Citing 12 examples of this practice, Ben groups them into four buckets: Spyware-Delivered Pop-Up Ads, Banners Injected Into Others' Sites, Spyware Lead Acquisitions and Spyware-Delivered Banner Farms.

Update: through spokesperson Brooke Schulz, Vonage denies these charges.

"Vonage has investigated every case of spyware that has been brought to its attention and terminated the relationship immediately with the entities in question who we find are in fact using spyware," Schulz said. "We believe Mr. Edelman's claims that this is a significant problem with our advertising are unfounded. Vonage takes this issue seriously and is committed to having good policing policies in place to prevent our brand from being sullied by unscrupulous spyware operators."

As Ben describes it, the "injection" assertion seems the most serious.

"I have repeatedly observed Vonage ads appearing through banners injected into others' sites using spyware, without permission from those sites. In general, the resulting Vonage banners appear in places where, but for the spyware at issue, no banner would exist," Ben writes.

As an example, Ben sites a banner ad integrated into a Google page that appears to be integrated in Google itself. But it is really, not. Instead it was, t use Ben's term, "injected" there by Fullcontext spyware likely via a hook into Internet Explorer's API.

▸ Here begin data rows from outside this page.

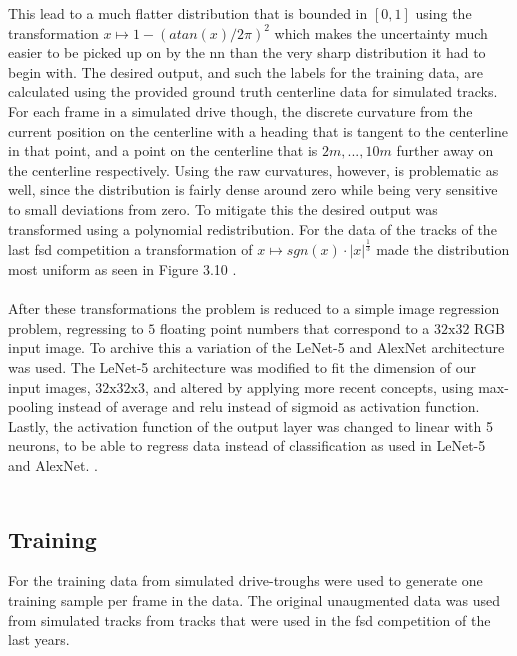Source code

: This lead to a much flatter distribution that is bounded in $[0,1]$ using the transformation $x \mapsto 1-(atan(x)/2\pi)^2$ which makes the uncertainty much easier to be picked up on by the \ac{nn}\cite{Sola1997} than the very sharp distribution it had to begin with. 
The desired output, and such the labels for the training data, are calculated using the provided ground truth centerline data for simulated tracks. For each frame in a simulated drive though, the discrete curvature from the current position on the centerline with a heading that is tangent to the centerline in that point, and a point on the centerline that is $2m, ..., 10m$ further away on the centerline respectively. Using the raw curvatures, however, is problematic as well, since the distribution is fairly dense around zero while being very sensitive to small deviations from zero. To mitigate this the desired output was transformed using a polynomial redistribution. For the data of the tracks of the last \ac{fsd} competition a transformation of $x \mapsto sgn(x)\cdot |x|^\frac{1}{3}$ made the distribution most uniform as seen in Figure 3.10
. \\
\\
After these transformations the problem is reduced to a simple image regression problem, regressing to $5$ floating point numbers that correspond to a $32\text{x}32$ RGB input image. To archive this a variation of the  LeNet-5\cite{Lecun1998} and AlexNet\cite{Alex2012} architecture was used. The LeNet-5 architecture was modified to fit the dimension of our input images, $32\text{x}32\text{x}3$, and altered by applying more recent concepts, using max-pooling instead of average and \ac{relu} instead of sigmoid as activation function. Lastly, the activation function of the output layer was changed to linear with 5 neurons, to be able to regress data instead of classification as used in LeNet-5\cite{Lecun1998} and AlexNet\cite{Alex2012}. 
. \\
\\
\subsection{Training}
For the training data from simulated drive-troughs were used to generate one training sample per frame in the data. The original unaugmented data was used
from simulated tracks from tracks that were used in the \ac{fsd} competition of the last years.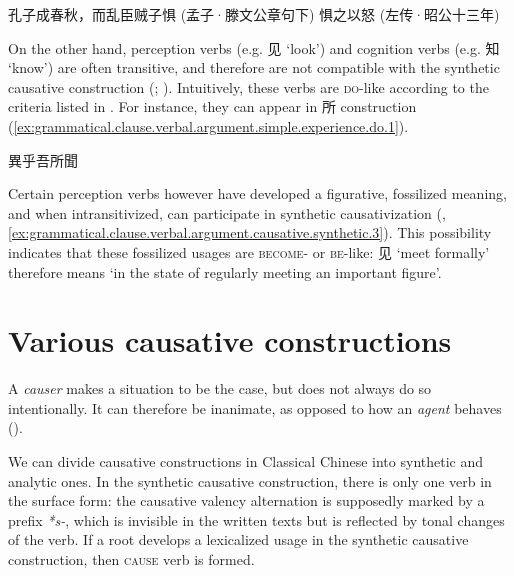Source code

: \documentclass[UTF8, a4paper, oneside, scheme=plain, 12pt]{ctexrep}
\newcommand*{\citepage}[1]{p.~{#1}}
\newcommand*{\term}[1]{\emph{#1}}
\newcommand{\form}[1]{\emph{#1}}
\newcommand{\translate}[1]{`#1'}
\newcommand*{\category}[1]{\textsc{#1}}
\begin{document}
\begin{exe}
    \ex\label{ex:grammatical.clause.verbal.argument.simple.experience.1} 孔子成春秋，而乱臣贼子惧 (孟子·滕文公章句下)
    \ex\label{ex:grammatical.clause.verbal.argument.simple.experience.2} 惧之以怒 (左传·昭公十三年)
\end{exe}

On the other hand, perception verbs (e.g. 见 \translate{look}) and cognition verbs (e.g. 知 \translate{know})
are often transitive,
and therefore are not compatible with the synthetic causative construction 
(;
\citealt[\citepage{274}]{meiguang2018}).
Intuitively, these verbs are \category{do}-like according to the criteria listed in .
For instance, they can appear in 所 construction
(\ref{ex:grammatical.clause.verbal.argument.simple.experience.do.1}).

\begin{exe}
    \ex\label{ex:grammatical.clause.verbal.argument.simple.experience.do.1} 異乎吾所聞
\end{exe}

Certain perception verbs however have developed a figurative, fossilized meaning,
and when intransitivized, can participate in synthetic causativization
(,
\ref{ex:grammatical.clause.verbal.argument.causative.synthetic.3}).
This possibility indicates that these fossilized usages are \category{become}- or \category{be}-like:
见 \translate{meet formally} therefore means \translate{in the state of regularly meeting an important figure}.

\section{Various causative constructions}\label{sec:grammatical.clause.verbal.argument-structure.causative}

A \term{causer} makes a situation to be the case,
but does not always do so intentionally.
It can therefore be inanimate,
as opposed to how an \term{agent} behaves
().

We can divide causative constructions in Classical Chinese into
synthetic and analytic ones.
In the synthetic causative construction,
there is only one verb in the surface form:
the causative valency alternation is supposedly marked by a prefix \form{*s-},
which is invisible in the written texts but is reflected by tonal changes of the verb.
If a root develops a lexicalized usage in the synthetic causative construction,
then \category{cause} verb is formed.
\end{document}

Oh, but Ben goes so much deeper than just showing that screen shot. He actually takes apart the packet log that he believes makes this "injection" possible.

Ben writes:

The injected Vonage ad (shown above) is unlabeled -- without any direct indication that it came from Fullcontext spyware. But packet log analysis confirms that Fullcontext was directly responsible for the injection. First Fullcontext spyware on my test PC sent a request to its controlling server (yellow), seeking an ad to inject into the Google site (shown, for good measure, as the HTTP Referer of the request, green). Fullcontext's controlling server replied with a URL to MediaPrecision (blue), which redirected me to Yield Manager (grey). Yield Manager sent back an ad that specified a URL at aQuantive's Atlas (pink) (which tracks most Vonage ad placements). Finally, that aQuantive Atlas URL is known (based on its URL syntax, red, as well as subsequent hands-on testing) to redirect to Vonage.

Next, we have the smoking gun. There's a lot of code here.. but since Ben thinks this documentation is vital to proving his "injection" assertions, well, then, so do I. If you click on the Google image in Ben's post, you'll see the code.

Not exactly eye candy by anyone's definition, but a very detailed exhibit for sure. And he has more...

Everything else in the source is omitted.